Beijing Today
- Front page of Beijing Today from 3 January 2014
- Type: Weekly newspaper
- Format: Compact
- Owner(s): Beijing Education Media Co., Ltd.
- Publisher: Beijing Youth Daily Publishing Company
- Editor: Jack Wang
- Founded: May 2001
- Language: English
- Headquarters: 23 Baijiazhuang Dong Li, Chaoyang District, Beijing, China
- Circulation: 50,000 weekly (as of August 2011)
- Price: CN¥3.00
- ISSN: 2095-9591
- Website: beijingtoday.com.cn

= Beijing Today =

Weekly English language newspaper

Beijing Today (今日北京 (Jīnrì Běijīng)) is a weekly English newspaper catering to expatriates and embassies that covers current events, art, cinema, music, dining, and shopping in Beijing.

The newspaper is run by the publisher of Beijing Youth Daily.

It is assigned the Chinese Issue Number (统一刊号 (tǒngyī kānhào)) CN11-0120.

==History==

Beijing Today began publication in May 2001 as a 16-page broadsheet newspaper. Its initial incarnation focused on hard news and was positioned to compete with China Daily in the Beijing market.

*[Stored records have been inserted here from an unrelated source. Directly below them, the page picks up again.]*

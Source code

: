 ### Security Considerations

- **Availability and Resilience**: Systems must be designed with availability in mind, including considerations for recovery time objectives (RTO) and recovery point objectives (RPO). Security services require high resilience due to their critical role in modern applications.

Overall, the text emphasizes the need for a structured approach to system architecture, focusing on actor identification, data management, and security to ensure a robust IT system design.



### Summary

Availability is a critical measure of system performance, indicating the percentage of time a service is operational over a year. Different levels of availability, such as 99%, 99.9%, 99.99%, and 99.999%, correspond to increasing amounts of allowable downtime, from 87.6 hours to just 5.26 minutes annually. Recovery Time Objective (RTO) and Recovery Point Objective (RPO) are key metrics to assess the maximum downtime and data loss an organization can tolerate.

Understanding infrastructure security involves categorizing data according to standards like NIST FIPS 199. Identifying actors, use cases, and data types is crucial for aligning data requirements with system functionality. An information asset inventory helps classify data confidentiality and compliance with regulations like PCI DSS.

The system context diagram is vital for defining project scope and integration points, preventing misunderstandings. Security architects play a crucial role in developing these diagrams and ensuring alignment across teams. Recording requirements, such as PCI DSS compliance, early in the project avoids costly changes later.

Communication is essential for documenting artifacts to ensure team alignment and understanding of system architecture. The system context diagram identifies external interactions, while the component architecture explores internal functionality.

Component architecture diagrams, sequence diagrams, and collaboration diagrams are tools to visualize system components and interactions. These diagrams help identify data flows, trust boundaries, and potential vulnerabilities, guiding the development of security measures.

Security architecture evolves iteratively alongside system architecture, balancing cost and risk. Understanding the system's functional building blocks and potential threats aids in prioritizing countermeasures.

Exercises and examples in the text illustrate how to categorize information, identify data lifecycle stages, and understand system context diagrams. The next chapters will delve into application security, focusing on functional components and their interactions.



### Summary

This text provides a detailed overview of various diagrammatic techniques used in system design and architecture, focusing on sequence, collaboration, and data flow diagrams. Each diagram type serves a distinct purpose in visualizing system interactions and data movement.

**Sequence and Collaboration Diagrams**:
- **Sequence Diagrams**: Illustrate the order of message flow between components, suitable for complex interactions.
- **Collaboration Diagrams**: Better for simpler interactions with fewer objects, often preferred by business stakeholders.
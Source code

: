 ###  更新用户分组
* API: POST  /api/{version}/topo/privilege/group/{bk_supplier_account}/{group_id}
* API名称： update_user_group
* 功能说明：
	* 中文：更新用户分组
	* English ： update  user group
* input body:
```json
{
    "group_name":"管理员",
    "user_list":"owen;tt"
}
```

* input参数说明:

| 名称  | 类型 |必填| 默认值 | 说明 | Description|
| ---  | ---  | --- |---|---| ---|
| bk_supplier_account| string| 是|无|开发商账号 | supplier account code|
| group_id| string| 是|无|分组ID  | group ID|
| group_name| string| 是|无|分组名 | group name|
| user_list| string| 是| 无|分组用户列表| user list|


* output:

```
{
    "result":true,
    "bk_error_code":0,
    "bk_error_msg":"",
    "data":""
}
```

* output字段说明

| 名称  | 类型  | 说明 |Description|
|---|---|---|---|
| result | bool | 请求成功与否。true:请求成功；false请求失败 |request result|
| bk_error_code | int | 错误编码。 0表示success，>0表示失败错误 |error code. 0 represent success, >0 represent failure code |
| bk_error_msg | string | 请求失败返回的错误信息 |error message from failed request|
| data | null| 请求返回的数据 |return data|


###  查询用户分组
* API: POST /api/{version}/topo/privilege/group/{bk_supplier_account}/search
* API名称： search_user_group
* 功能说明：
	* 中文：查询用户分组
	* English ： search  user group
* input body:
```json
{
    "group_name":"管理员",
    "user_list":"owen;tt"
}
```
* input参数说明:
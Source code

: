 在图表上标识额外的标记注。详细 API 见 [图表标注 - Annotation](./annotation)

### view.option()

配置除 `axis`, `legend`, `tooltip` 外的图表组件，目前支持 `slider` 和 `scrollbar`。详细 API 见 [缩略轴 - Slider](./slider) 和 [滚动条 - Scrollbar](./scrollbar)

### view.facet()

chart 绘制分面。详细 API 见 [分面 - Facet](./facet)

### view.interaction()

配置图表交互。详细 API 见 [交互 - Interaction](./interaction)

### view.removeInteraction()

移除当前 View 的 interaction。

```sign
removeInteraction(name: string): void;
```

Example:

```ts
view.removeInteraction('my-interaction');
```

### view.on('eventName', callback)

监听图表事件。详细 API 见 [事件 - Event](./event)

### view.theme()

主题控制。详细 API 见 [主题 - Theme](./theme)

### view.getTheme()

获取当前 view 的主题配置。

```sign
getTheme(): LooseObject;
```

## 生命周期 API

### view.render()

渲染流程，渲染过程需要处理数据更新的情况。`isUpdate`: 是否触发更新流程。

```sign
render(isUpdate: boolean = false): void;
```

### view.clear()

In May 2005, the paper was redesigned as a 32-page compact with a stronger focus on art and culture, as well as events at local embassies. The print size contracted to 24 pages in 2006 and 16 pages in January 2012.

In December 2011, Beijing Today Media became wholly owned by Beijing Education Media, another subsidiary of the Beijing Youth Daily Group. As part of its transition to Beijing Education Media, Beijing Today began publishing an 8-page edition packaged together with a new 8-page paper called Teens Post.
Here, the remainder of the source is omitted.